* **TASK STATEMENT**
Determine how many lines of the material below include "没有上方元素", and reply with that number alone.

* **WORKING DATA**
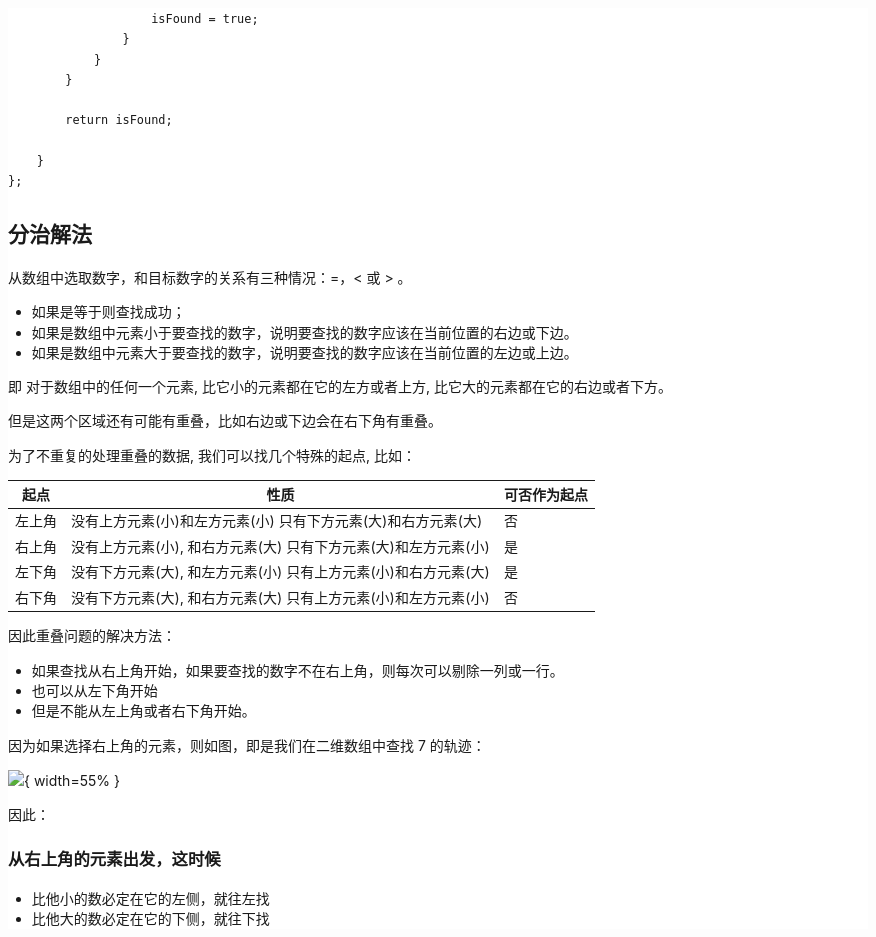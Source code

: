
 ```
                    isFound = true;
                }
            }
        }

        return isFound;

    }
};
```



## 分治解法


从数组中选取数字，和目标数字的关系有三种情况：=，< 或 > 。

* 如果是等于则查找成功；
* 如果是数组中元素小于要查找的数字，说明要查找的数字应该在当前位置的右边或下边。
* 如果是数组中元素大于要查找的数字，说明要查找的数字应该在当前位置的左边或上边。


即 对于数组中的任何一个元素, 比它小的元素都在它的左方或者上方, 比它大的元素都在它的右边或者下方。

但是这两个区域还有可能有重叠，比如右边或下边会在右下角有重叠。

为了不重复的处理重叠的数据, 我们可以找几个特殊的起点, 比如：

| 起点   | 性质                                                         | 可否作为起点 |
| ------ | ------------------------------------------------------------ | ------------ |
| 左上角 | 没有上方元素(小)和左方元素(小) 只有下方元素(大)和右方元素(大) | 否           |
| 右上角 | 没有上方元素(小), 和右方元素(大) 只有下方元素(大)和左方元素(小) | 是           |
| 左下角 | 没有下方元素(大), 和左方元素(小) 只有上方元素(小)和右方元素(大) | 是           |
| 右下角 | 没有下方元素(大), 和右方元素(大) 只有上方元素(小)和左方元素(小) | 否           |


因此重叠问题的解决方法：


  * 如果查找从右上角开始，如果要查找的数字不在右上角，则每次可以剔除一列或一行。
  * 也可以从左下角开始
  * 但是不能从左上角或者右下角开始。

因为如果选择右上角的元素，则如图，即是我们在二维数组中查找 7 的轨迹：

![](http://images.iterate.site/blog/image/180803/2KGDcei5ik.png?imageslim){ width=55% }

因此：

### 从右上角的元素出发，这时候

* 比他小的数必定在它的左侧，就往左找
* 比他大的数必定在它的下侧，就往下找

* **WRITTEN RESPONSE**
2